(Collected data)
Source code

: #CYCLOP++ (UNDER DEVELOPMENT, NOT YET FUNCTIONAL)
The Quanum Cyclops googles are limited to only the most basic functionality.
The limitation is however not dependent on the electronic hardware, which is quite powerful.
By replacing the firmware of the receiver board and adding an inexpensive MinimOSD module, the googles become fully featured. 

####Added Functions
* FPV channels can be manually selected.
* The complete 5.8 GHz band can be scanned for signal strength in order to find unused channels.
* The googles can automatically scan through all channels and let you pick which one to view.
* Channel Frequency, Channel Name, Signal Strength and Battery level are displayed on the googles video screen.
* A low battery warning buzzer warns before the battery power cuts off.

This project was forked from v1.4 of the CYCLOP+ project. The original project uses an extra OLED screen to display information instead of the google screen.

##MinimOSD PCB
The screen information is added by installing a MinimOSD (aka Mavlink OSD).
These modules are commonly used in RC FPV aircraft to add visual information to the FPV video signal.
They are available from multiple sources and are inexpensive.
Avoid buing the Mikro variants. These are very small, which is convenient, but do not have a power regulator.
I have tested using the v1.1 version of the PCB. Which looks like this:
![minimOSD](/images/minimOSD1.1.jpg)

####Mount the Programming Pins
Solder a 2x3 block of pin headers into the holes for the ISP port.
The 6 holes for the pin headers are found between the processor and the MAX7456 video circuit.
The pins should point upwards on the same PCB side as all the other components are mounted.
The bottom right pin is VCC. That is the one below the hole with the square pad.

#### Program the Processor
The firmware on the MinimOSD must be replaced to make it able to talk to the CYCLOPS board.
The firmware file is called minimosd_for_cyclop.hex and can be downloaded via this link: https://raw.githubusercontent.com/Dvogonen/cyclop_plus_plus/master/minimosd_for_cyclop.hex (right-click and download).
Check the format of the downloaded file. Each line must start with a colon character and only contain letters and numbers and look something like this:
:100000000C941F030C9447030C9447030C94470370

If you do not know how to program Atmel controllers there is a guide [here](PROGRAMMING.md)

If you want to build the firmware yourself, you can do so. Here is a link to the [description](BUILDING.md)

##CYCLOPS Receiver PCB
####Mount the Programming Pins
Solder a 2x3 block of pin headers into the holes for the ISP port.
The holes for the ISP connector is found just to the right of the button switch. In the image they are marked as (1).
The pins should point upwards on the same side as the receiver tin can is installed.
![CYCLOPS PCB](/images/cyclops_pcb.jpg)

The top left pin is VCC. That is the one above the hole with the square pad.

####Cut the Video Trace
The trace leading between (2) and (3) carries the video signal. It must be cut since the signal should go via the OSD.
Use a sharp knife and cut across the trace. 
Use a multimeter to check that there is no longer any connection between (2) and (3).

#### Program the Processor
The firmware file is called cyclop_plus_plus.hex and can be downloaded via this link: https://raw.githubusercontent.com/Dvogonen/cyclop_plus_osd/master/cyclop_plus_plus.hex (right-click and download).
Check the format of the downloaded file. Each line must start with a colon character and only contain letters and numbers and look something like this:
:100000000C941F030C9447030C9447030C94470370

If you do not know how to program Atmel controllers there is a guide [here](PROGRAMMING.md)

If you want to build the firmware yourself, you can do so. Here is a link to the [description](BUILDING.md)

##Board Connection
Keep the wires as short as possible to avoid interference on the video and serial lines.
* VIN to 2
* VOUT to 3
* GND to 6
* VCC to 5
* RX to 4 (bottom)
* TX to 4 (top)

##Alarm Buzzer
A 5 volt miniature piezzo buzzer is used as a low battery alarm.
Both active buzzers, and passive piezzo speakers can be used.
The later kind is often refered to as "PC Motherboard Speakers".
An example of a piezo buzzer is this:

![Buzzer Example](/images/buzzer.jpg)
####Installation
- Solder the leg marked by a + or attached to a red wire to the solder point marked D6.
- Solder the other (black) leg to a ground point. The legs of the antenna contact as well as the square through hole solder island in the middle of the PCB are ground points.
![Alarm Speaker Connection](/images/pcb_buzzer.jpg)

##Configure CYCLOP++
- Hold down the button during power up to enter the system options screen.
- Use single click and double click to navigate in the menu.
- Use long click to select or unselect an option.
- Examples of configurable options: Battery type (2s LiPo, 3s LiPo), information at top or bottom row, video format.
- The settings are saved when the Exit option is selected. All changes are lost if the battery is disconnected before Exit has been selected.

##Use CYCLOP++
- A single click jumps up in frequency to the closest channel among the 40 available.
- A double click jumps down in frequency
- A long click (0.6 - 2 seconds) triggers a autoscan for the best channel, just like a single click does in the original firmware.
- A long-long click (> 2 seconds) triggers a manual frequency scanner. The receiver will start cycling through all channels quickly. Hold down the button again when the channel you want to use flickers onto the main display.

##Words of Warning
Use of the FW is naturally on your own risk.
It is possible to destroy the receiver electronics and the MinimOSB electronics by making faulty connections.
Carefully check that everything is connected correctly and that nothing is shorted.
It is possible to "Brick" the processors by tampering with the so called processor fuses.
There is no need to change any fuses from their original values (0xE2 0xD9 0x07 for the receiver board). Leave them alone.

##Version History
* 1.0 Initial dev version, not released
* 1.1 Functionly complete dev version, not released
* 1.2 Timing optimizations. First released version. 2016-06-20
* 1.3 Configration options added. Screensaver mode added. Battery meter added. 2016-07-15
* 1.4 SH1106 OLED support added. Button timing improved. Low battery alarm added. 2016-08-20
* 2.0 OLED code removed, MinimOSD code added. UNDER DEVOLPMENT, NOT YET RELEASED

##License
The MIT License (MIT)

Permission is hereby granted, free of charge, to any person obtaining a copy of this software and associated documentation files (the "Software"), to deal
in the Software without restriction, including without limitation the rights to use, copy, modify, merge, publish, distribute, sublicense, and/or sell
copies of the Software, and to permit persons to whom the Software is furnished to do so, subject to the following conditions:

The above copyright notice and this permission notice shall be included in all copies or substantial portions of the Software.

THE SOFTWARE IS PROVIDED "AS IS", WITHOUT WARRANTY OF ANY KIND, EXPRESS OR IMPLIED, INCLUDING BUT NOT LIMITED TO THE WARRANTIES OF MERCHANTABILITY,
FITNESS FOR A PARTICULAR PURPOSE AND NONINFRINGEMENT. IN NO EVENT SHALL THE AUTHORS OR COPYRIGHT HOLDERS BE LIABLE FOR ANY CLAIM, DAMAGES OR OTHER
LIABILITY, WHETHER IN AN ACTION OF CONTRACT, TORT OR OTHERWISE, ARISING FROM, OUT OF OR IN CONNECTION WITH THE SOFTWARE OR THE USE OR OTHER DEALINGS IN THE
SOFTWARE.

Exercise requirements
Only the lines above starting at the line that holds "By replacing the" and ending at the line that holds "The 6 holes" are to be repeated, exactly and in full.

Reply
By replacing the firmware of the receiver board and adding an inexpensive MinimOSD module, the googles become fully featured. 

####Added Functions
* FPV channels can be manually selected.
* The complete 5.8 GHz band can be scanned for signal strength in order to find unused channels.
* The googles can automatically scan through all channels and let you pick which one to view.
* Channel Frequency, Channel Name, Signal Strength and Battery level are displayed on the googles video screen.
* A low battery warning buzzer warns before the battery power cuts off.

This project was forked from v1.4 of the CYCLOP+ project. The original project uses an extra OLED screen to display information instead of the google screen.

##MinimOSD PCB
The screen information is added by installing a MinimOSD (aka Mavlink OSD).
These modules are commonly used in RC FPV aircraft to add visual information to the FPV video signal.
They are available from multiple sources and are inexpensive.
Avoid buing the Mikro variants. These are very small, which is convenient, but do not have a power regulator.
I have tested using the v1.1 version of the PCB. Which looks like this:
![minimOSD](/images/minimOSD1.1.jpg)

####Mount the Programming Pins
Solder a 2x3 block of pin headers into the holes for the ISP port.
The 6 holes for the pin headers are found between the processor and the MAX7456 video circuit.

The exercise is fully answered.